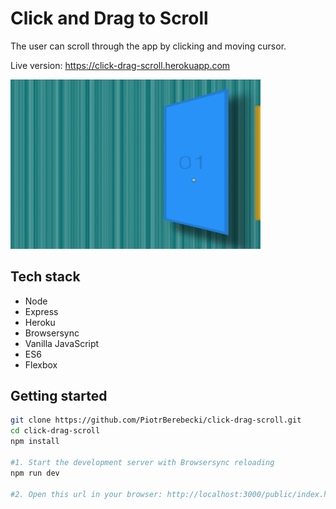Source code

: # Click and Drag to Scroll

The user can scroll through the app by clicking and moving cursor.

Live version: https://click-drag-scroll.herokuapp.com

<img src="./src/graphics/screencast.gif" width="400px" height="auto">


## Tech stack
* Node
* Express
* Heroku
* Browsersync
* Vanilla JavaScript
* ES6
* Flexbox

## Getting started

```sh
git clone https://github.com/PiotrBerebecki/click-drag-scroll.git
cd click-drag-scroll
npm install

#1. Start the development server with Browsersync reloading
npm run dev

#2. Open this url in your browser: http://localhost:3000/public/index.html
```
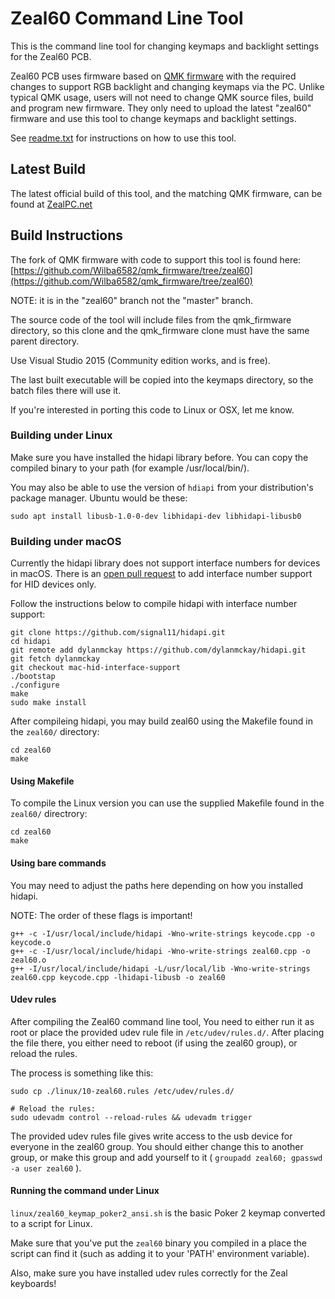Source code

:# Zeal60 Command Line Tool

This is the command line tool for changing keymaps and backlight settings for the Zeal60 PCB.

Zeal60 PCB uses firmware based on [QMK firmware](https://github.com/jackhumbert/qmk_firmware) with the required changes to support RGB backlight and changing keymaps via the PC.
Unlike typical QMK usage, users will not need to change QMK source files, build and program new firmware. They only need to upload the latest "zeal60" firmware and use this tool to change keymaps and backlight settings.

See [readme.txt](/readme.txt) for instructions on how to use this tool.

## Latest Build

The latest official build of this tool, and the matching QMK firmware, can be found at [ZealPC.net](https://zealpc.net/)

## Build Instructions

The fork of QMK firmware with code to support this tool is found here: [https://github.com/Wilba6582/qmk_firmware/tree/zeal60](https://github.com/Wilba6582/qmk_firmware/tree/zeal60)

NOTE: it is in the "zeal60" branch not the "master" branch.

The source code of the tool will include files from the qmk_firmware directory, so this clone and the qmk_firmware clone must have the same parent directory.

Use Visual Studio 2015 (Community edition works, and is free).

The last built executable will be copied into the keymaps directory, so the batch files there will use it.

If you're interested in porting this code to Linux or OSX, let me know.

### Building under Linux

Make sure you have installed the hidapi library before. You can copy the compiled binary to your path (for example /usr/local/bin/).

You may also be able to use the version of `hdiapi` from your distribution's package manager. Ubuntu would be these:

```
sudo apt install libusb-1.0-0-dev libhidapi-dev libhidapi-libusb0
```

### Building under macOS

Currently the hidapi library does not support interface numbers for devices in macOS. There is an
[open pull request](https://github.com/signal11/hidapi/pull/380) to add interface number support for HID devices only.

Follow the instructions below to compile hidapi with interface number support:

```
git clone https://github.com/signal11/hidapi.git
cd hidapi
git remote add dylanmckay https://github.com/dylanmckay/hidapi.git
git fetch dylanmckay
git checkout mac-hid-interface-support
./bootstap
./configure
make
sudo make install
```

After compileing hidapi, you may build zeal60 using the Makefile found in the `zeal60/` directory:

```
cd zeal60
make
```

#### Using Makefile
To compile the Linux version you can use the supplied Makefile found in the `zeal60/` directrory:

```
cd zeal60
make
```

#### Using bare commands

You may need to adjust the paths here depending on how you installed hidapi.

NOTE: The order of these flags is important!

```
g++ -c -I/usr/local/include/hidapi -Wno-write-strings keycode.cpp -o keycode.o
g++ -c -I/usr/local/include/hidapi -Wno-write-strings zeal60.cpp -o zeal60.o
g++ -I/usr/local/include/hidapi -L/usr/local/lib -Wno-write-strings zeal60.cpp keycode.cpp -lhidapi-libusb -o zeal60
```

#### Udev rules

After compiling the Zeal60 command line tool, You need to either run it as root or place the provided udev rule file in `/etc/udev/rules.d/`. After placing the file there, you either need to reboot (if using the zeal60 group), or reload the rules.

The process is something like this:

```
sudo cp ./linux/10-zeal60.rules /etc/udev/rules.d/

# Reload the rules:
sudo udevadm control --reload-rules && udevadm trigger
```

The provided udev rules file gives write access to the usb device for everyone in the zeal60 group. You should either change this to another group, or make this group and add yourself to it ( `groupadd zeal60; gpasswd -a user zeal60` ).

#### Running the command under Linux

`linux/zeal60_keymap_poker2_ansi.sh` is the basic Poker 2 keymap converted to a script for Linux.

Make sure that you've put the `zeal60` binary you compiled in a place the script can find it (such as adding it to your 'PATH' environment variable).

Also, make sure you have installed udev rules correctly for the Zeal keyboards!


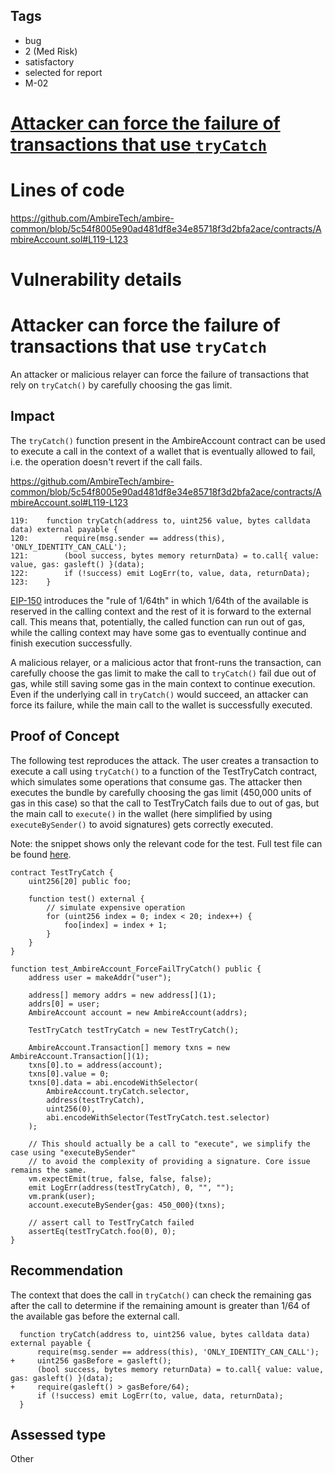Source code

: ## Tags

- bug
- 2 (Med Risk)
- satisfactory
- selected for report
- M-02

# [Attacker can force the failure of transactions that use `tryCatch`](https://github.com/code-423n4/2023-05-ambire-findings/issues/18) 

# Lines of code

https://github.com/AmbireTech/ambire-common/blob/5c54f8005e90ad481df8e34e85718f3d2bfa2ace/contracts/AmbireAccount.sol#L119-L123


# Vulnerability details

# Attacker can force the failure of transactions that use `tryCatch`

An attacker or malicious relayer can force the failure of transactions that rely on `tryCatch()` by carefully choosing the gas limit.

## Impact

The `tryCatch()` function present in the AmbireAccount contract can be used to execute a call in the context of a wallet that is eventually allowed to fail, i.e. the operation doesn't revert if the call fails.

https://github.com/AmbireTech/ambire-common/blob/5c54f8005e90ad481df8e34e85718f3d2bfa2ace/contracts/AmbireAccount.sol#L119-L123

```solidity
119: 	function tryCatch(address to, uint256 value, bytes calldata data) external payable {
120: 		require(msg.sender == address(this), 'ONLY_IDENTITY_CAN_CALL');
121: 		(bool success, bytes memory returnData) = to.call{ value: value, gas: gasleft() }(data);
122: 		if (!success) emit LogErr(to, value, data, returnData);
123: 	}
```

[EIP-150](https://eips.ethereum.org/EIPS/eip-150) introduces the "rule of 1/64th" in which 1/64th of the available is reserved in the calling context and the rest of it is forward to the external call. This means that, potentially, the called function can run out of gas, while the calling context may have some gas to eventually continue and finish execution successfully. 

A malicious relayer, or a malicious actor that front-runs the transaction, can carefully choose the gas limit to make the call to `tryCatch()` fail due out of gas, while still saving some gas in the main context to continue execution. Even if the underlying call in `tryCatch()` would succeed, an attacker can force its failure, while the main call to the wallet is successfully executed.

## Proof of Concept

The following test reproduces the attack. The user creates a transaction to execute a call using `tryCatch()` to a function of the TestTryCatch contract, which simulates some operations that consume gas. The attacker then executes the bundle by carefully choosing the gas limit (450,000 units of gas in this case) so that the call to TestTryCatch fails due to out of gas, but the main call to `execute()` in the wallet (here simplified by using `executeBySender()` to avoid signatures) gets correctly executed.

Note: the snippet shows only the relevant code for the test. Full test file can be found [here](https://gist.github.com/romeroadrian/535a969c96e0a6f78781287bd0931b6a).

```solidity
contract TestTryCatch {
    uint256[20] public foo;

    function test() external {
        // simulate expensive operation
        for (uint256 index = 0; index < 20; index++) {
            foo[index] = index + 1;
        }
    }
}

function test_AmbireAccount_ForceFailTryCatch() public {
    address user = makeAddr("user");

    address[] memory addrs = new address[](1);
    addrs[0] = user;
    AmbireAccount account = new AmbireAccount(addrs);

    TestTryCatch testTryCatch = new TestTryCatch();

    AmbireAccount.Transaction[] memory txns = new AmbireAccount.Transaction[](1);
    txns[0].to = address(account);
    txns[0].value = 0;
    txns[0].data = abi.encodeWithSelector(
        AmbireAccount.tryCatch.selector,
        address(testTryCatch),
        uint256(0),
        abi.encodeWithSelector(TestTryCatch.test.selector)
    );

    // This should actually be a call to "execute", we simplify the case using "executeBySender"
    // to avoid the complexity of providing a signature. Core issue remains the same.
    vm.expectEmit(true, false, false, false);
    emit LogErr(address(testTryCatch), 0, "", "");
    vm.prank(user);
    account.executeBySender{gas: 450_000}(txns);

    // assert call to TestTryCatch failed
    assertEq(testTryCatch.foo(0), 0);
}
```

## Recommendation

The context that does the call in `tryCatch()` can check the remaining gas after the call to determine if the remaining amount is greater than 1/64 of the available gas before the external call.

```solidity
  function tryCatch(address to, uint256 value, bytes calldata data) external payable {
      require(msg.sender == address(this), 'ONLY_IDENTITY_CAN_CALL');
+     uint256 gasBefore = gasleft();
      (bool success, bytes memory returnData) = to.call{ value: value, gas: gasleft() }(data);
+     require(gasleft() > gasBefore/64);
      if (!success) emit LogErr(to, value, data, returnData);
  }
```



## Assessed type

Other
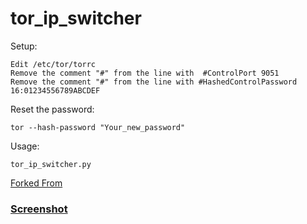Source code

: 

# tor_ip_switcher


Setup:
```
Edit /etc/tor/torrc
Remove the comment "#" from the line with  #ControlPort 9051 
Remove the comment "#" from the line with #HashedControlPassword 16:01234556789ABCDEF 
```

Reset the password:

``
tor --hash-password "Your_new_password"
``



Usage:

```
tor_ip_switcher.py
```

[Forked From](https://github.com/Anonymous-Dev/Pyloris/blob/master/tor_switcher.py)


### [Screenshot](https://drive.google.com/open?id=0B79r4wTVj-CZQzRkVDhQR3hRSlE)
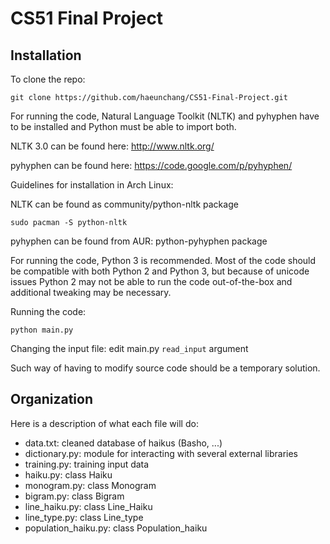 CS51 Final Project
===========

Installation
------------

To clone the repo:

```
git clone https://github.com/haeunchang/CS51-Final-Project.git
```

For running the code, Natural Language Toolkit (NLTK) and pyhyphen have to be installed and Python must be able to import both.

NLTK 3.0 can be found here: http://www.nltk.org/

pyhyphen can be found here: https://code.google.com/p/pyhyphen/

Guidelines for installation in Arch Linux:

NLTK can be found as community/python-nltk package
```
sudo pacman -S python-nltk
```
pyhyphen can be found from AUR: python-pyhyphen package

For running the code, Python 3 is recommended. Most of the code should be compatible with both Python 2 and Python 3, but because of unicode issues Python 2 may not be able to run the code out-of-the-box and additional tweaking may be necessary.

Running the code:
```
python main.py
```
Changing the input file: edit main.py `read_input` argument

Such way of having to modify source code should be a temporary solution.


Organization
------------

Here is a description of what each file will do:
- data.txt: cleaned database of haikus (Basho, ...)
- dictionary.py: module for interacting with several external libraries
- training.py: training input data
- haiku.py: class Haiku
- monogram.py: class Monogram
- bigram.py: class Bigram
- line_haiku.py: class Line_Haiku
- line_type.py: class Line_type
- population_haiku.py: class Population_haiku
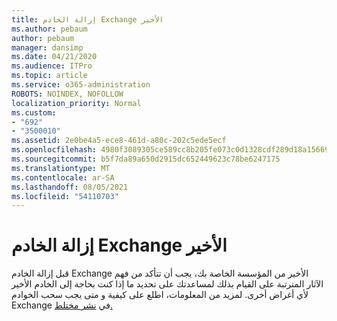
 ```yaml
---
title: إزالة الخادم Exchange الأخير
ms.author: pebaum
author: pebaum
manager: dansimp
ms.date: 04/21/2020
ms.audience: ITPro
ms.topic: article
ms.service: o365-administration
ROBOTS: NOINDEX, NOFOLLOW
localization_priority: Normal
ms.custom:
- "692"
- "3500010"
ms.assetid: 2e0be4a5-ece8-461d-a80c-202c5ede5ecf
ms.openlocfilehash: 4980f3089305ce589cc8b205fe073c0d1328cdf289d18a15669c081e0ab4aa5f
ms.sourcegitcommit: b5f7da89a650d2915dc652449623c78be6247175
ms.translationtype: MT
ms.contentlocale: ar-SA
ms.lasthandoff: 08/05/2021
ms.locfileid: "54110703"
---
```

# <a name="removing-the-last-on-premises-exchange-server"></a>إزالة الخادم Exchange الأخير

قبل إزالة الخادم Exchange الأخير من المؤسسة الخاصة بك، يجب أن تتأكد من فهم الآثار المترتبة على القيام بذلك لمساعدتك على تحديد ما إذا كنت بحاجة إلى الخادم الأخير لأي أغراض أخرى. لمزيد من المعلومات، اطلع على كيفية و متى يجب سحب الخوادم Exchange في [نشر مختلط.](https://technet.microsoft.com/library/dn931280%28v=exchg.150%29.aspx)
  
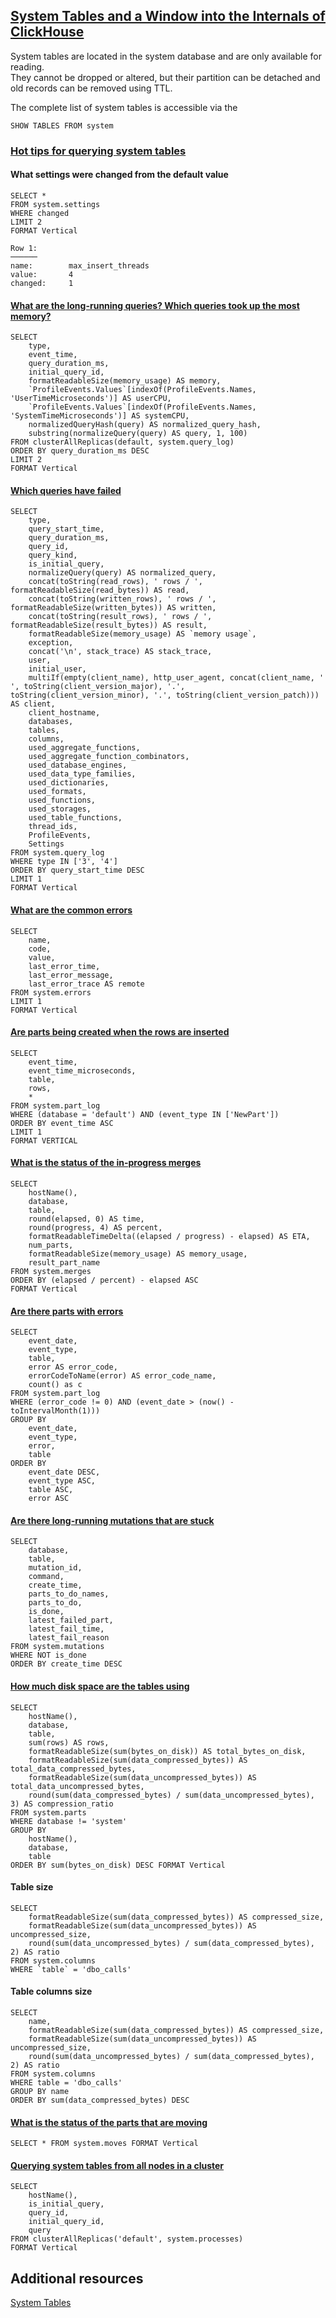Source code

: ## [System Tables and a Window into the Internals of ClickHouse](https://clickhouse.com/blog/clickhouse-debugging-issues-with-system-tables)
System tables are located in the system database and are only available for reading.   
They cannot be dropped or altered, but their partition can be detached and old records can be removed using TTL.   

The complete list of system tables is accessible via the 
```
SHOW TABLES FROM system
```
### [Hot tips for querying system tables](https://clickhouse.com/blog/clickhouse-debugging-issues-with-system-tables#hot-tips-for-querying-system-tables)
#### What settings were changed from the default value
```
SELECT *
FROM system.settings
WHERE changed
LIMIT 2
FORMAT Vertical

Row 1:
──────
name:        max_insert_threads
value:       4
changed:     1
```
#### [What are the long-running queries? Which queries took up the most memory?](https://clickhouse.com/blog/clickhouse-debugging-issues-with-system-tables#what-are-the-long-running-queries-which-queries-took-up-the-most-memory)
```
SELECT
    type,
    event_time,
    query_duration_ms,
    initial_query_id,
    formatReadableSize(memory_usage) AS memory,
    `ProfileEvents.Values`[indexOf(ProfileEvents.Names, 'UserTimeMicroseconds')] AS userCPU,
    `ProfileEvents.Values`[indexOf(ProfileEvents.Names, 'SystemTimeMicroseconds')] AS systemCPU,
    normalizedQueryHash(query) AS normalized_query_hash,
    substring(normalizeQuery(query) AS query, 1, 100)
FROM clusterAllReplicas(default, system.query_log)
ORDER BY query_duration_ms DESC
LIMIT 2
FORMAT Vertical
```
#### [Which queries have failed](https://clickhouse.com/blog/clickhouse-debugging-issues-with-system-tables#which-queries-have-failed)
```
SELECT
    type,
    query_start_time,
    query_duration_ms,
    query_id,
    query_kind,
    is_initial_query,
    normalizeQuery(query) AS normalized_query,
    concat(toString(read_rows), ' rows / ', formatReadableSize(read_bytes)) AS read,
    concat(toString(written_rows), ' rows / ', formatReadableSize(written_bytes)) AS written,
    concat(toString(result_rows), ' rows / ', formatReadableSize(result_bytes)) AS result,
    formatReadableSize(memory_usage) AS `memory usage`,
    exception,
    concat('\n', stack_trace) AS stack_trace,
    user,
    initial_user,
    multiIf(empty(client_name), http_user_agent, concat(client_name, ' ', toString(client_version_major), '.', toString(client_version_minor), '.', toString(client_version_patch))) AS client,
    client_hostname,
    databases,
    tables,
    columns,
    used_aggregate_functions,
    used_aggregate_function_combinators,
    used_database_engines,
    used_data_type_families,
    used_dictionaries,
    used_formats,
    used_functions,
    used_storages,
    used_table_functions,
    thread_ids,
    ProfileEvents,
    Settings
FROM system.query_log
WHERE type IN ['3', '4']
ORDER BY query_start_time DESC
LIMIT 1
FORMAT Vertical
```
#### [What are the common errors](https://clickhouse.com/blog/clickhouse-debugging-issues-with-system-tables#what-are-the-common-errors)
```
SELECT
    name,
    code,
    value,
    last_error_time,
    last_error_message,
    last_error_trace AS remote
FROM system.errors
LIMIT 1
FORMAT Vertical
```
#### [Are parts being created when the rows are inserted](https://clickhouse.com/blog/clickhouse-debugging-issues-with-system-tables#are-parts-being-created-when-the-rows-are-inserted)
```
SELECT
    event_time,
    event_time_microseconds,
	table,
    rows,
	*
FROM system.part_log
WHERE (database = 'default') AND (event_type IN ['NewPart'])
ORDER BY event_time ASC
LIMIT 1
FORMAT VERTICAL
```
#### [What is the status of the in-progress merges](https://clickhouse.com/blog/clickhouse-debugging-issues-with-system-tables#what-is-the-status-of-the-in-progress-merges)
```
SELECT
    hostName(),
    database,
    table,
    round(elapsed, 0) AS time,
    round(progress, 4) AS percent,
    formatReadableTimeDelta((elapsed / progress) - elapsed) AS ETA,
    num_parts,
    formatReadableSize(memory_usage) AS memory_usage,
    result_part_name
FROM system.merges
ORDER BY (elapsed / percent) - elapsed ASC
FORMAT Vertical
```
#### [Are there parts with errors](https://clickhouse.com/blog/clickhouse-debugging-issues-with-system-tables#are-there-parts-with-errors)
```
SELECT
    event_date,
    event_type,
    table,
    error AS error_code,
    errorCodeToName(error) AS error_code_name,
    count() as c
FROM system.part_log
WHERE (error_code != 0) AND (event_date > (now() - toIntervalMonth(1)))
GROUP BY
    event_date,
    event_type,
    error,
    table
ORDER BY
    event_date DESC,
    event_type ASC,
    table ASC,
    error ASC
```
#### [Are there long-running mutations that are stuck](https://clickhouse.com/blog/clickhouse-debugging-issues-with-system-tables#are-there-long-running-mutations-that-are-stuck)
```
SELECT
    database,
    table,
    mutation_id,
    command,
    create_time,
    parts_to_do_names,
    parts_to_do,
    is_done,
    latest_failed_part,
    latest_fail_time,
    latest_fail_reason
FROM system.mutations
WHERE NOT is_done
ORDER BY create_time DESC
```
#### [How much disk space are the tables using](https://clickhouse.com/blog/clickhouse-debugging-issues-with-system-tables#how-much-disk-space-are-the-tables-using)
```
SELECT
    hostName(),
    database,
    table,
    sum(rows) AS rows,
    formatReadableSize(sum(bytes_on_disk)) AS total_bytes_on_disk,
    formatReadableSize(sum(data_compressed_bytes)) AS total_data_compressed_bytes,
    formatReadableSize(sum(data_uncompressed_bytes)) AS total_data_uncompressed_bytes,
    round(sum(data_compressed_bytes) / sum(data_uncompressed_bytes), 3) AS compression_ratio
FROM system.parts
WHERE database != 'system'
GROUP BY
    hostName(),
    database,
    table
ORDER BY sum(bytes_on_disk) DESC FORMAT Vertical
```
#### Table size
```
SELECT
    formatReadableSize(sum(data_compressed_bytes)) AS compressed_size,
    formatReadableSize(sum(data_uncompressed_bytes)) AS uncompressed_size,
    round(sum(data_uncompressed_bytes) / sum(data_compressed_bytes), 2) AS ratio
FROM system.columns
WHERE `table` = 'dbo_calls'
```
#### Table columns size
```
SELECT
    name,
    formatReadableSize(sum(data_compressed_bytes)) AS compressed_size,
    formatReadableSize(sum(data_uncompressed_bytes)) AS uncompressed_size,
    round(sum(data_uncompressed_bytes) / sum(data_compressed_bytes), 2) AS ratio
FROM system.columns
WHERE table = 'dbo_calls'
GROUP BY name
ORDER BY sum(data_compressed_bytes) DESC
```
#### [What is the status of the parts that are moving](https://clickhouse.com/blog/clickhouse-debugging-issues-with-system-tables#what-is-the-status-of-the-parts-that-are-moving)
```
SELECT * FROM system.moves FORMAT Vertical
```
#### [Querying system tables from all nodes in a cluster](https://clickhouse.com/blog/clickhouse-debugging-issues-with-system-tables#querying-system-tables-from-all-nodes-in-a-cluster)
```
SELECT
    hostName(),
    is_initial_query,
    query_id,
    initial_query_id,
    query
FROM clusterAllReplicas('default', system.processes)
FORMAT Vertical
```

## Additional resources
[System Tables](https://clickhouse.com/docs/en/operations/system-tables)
□ □ □
EXERCISE GOAL ▸
Tally how many lines include "compiled" in the listing above; reply with the number only.

OUTPUT BELOW ▸
2